When you do narrow down the list and present the best options to your client, they may call the lawyers you referred them to only to find that they can’t take the case due to a potential conflict of interest or for one reason or another.
This article explores three of the most common lawyer referral issues and how to overcome them.
This is more common than you might think. It’s not enough to state that you’re looking for a lawyer in a different state. You need to go a step further and specify the city or county they need to be working in.
A client will certainly not want to drive 100 miles both ways every time they need to meet with their lawyer. Even with Skype and Zoom, a client would still require an attorney who’s relatively close to them, particularly if the client in question can only pay in cash.
The more specific you are in your lawyer referral request, the better it is for everyone involved.
If the amount at issue is too small, it might not be cost-effective for the receiving lawyer to take on the case.

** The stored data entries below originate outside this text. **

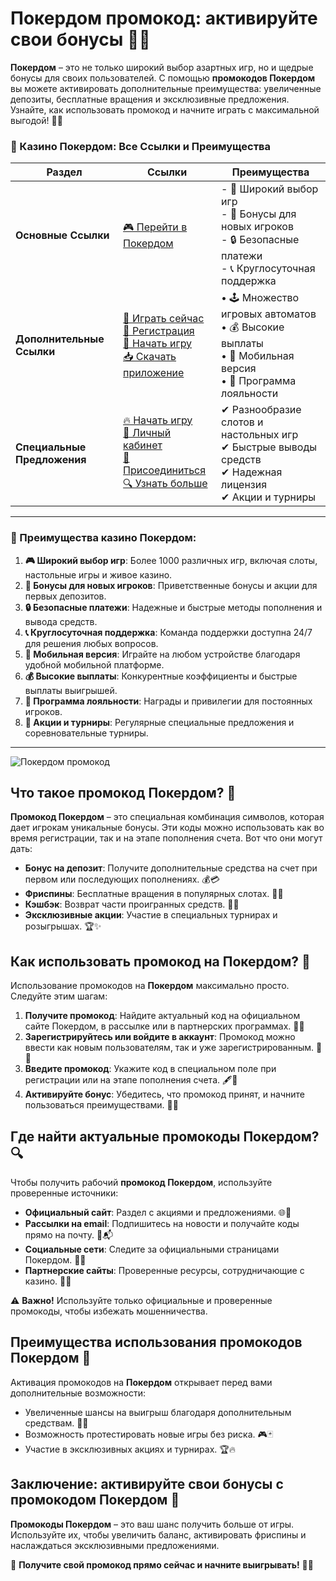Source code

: # Покердом промокод: активируйте свои бонусы 🎰🎁

**Покердом** – это не только широкий выбор азартных игр, но и щедрые бонусы для своих пользователей. С помощью **промокодов Покердом** вы можете активировать дополнительные преимущества: увеличенные депозиты, бесплатные вращения и эксклюзивные предложения. Узнайте, как использовать промокод и начните играть с максимальной выгодой! 🎲✨

### 🎰 Казино Покердом: Все Ссылки и Преимущества

| **Раздел**                | **Ссылки**                                                                                                            | **Преимущества**                                                    |
|---------------------------|-----------------------------------------------------------------------------------------------------------------------|---------------------------------------------------------------------|
| **Основные Ссылки**       | [🎮 Перейти в Покердом](https://brandplay.link/4k77v2yx)                                                             | - 🎰 Широкий выбор игр<br>- 🎁 Бонусы для новых игроков<br>- 🔒 Безопасные платежи<br>- 📞 Круглосуточная поддержка |
| **Дополнительные Ссылки** | [🚀 Играть сейчас](https://brandplay.link/4k77v2yx)<br>[📝 Регистрация](https://brandplay.link/4k77v2yx)<br>[🔗 Начать игру](https://brandplay.link/4k77v2yx)<br>[📥 Скачать приложение](https://brandplay.link/4k77v2yx) | • 🕹️ Множество игровых автоматов<br>• 💰 Высокие выплаты<br>• 📱 Мобильная версия<br>• 🏅 Программа лояльности |
| **Специальные Предложения** | [🔥 Начать игру](https://brandplay.link/4k77v2yx)<br>[💼 Личный кабинет](https://brandplay.link/4k77v2yx)<br>[🎉 Присоединиться](https://brandplay.link/4k77v2yx)<br>[🔍 Узнать больше](https://brandplay.link/4k77v2yx) | ✔ Разнообразие слотов и настольных игр<br>✔ Быстрые выводы средств<br>✔ Надежная лицензия<br>✔ Акции и турниры |

---

### 🌟 Преимущества казино Покердом:

1. **🎮 Широкий выбор игр**: Более 1000 различных игр, включая слоты, настольные игры и живое казино.
2. **🎁 Бонусы для новых игроков**: Приветственные бонусы и акции для первых депозитов.
3. **🔒 Безопасные платежи**: Надежные и быстрые методы пополнения и вывода средств.
4. **📞 Круглосуточная поддержка**: Команда поддержки доступна 24/7 для решения любых вопросов.
5. **📱 Мобильная версия**: Играйте на любом устройстве благодаря удобной мобильной платформе.
6. **💰 Высокие выплаты**: Конкурентные коэффициенты и быстрые выплаты выигрышей.
7. **🏅 Программа лояльности**: Награды и привилегии для постоянных игроков.
8. **🎉 Акции и турниры**: Регулярные специальные предложения и соревновательные турниры.

---

![Покердом промокод](https://avatars.mds.yandex.net/i?id=84d7b30eb2b02442d0aee4398fe7a74f184505820aff7e96-12797135-images-thumbs&n=13)

## Что такое промокод Покердом? 🌟

**Промокод Покердом** – это специальная комбинация символов, которая дает игрокам уникальные бонусы. Эти коды можно использовать как во время регистрации, так и на этапе пополнения счета. Вот что они могут дать:

- **Бонус на депозит**: Получите дополнительные средства на счет при первом или последующих пополнениях. 💰💳  
- **Фриспины**: Бесплатные вращения в популярных слотах. 🎰🎡  
- **Кэшбэк**: Возврат части проигранных средств. 🔄💵  
- **Эксклюзивные акции**: Участие в специальных турнирах и розыгрышах. 🏆✨  

## Как использовать промокод на Покердом? 🚀

Использование промокодов на **Покердом** максимально просто. Следуйте этим шагам:

1. **Получите промокод**: Найдите актуальный код на официальном сайте Покердом, в рассылке или в партнерских программах. 📩🔑  
2. **Зарегистрируйтесь или войдите в аккаунт**: Промокод можно ввести как новым пользователям, так и уже зарегистрированным. 👤📱  
3. **Введите промокод**: Укажите код в специальном поле при регистрации или на этапе пополнения счета. 🖋️🎁  
4. **Активируйте бонус**: Убедитесь, что промокод принят, и начните пользоваться преимуществами. 🎲💸  

## Где найти актуальные промокоды Покердом? 🔍

Чтобы получить рабочий **промокод Покердом**, используйте проверенные источники:

- **Официальный сайт**: Раздел с акциями и предложениями. 🌐📢  
- **Рассылки на email**: Подпишитесь на новости и получайте коды прямо на почту. 📧📬  
- **Социальные сети**: Следите за официальными страницами Покердом. 📱🎯  
- **Партнерские сайты**: Проверенные ресурсы, сотрудничающие с казино. 🤝✨  

⚠️ **Важно!** Используйте только официальные и проверенные промокоды, чтобы избежать мошенничества.  

## Преимущества использования промокодов Покердом 🎯

Активация промокодов на **Покердом** открывает перед вами дополнительные возможности:

- Увеличенные шансы на выигрыш благодаря дополнительным средствам. 💎💵  
- Возможность протестировать новые игры без риска. 🎮🃏  
- Участие в эксклюзивных акциях и турнирах. 🏆🔥  

## Заключение: активируйте свои бонусы с промокодом Покердом 🎉

**Промокоды Покердом** – это ваш шанс получить больше от игры. Используйте их, чтобы увеличить баланс, активировать фриспины и наслаждаться эксклюзивными предложениями.  

💎 **Получите свой промокод прямо сейчас и начните выигрывать!** 💸🎰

If, on the other hand, the amount at issue is too large, it might mean that the case has lots of moving parts and might be more suited to a larger firm.
There’s no consensus on this one. Some lawyers will gladly pay an attorney referral fee if asked to, while others will question the integrity of those who request for it. Others have mixed feelings when it comes to the whole issue of giving or receiving such fees. In reality, however, lawyers do have to factor in referral fees when deciding whether or not to take on a client.

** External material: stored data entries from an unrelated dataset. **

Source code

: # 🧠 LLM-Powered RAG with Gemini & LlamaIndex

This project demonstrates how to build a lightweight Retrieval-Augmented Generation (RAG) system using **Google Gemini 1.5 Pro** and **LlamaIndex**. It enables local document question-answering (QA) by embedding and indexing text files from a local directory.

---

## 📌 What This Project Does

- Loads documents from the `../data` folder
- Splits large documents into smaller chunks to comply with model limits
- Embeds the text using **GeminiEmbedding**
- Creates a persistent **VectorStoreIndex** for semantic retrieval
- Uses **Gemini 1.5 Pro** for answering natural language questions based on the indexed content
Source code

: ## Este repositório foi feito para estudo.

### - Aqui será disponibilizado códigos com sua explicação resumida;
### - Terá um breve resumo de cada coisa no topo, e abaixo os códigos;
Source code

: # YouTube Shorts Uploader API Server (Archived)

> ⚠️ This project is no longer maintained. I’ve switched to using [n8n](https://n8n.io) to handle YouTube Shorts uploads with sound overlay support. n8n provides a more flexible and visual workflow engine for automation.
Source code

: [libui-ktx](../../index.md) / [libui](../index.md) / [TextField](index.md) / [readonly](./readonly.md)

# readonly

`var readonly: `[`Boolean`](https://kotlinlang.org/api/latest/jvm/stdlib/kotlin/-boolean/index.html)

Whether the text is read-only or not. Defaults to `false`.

What is a referral fee? It is the amount paid by a contingent fee lawyer to the referring attorney based on the referred case settlement. Of course, there is a huge difference between paying the referring lawyer a portion of the recovery amount and sending a thoughtful gift as a “thank you” for receiving a referral.
If you expect to receive a referral fee, you need to make it clear at the outset. The most unethical issue that may arise when referring a case is:
Lawyer X refers a prospective client to Lawyer Y. The client and Lawyer Y sign a fee agreement, only for Lawyer X to pop back into the picture and demand a referral fee from Lawyer Y.

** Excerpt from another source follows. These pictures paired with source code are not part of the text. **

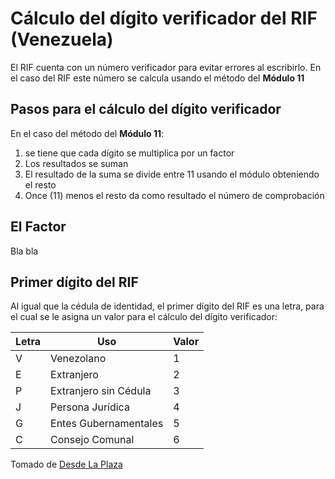 # Cálculo del dígito verificador del RIF (Venezuela)

El RIF cuenta con un número verificador para evitar errores al escribirlo. En el caso del RIF este número se calcula usando el método del **Módulo 11**

## Pasos para el cálculo del dígito verificador

En el caso del método del **Módulo 11**:
1. se tiene que cada dígito se multiplica por un factor
2. Los resultados se suman
3. El resultado de la suma se divide entre 11 usando el módulo obteniendo el resto
4. Once (11) menos el resto da como resultado el número de comprobación

## El Factor

Bla bla

## Primer dígito del RIF

Al igual que la cédula de identidad, el primer dígito del RIF es una letra, para el cual se le asigna un valor para el cálculo del dígito verificador:


| Letra |           Uso         | Valor |
|-------|-----------------------|-------|
| V     | Venezolano            |   1   |
| E     | Extranjero            |   2   |
| P     | Extranjero sin Cédula |   3   |
| J     | Persona Jurídica      |   4   |
| G     | Entes Gubernamentales |   5   |
| C     | Consejo Comunal       |   6   |

Tomado de [Desde La Plaza](https://www.desdelaplaza.com/poder/por-que-ahora-se-usara-la-letra-c-en-el-rif/)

To avoid any confusion or unethical conduct, the American Bar Association (ABA) has a set of guidelines in its Model Rules for Professional Conduct that governs attorney referral fees and fee agreements. These are outlined below.
To clarify, all fee-division arrangements don’t always have to be proportional. Non-proportional agreements can be allowed if each attorney assumes “joint responsibility.” It means that the referring and receiving lawyers are both equally liable for any malpractice claim lodged against them.
To ensure ABA compliance in your jurisdiction, always check the respective state rules and apply them to the letter.
Since state bar compliance effectively renders both attorneys jointly responsible for a case, referrals can be a little tricky. To avoid any potential issues when entering into a referral fee agreement, here are some best practices you can adopt.
Agreements need to stipulate what the roles and responsibilities of each attorney in the case are. If only one attorney is expected to physically handle the case, this needs to be stated clearly in the agreement. The last thing you want is a misunderstanding about the role of each lawyer in the middle of litigation.
This is one area where you don’t want to be making any assumptions when it comes to the percentage of the fee the referring attorney expects. Depending on the state you live in, attorney referral fees can be 30 percent or more of the recovery amount.
Establish what is considered “reasonable” in your state and make sure this is indicated in the agreement.
Remember, the ABA Model Rules stipulate that you must refer a client to a competent lawyer. It makes you jointly responsible for the actions of the receiving attorney.
It is always a good idea to refer clients to attorneys you’ve worked with in the past. If that’s not the case, you should, at the very least, check their reputation to ensure they’re qualified enough to represent your client.
One way to do this would be to use a credible lawyer referral service. That way, you know you’re working with lawyers who have been screened in specific practice areas and are competent enough to represent your client.
In most states, you file a complaint with the disciplinary board by filling in and mailing a state-issued form. Some of the details you’re required to provide include the lawyer’s name and contact information, your name and contact information, and a detailed description of the issue in question.
You’ll also need to provide copies of the relevant documents related to the violation in question. Some states allow complaints to be filed online or via a phone call.
To avoid ethical issues from cropping up, make sure you follow the ABA Model Rules when referring cases to other lawyers.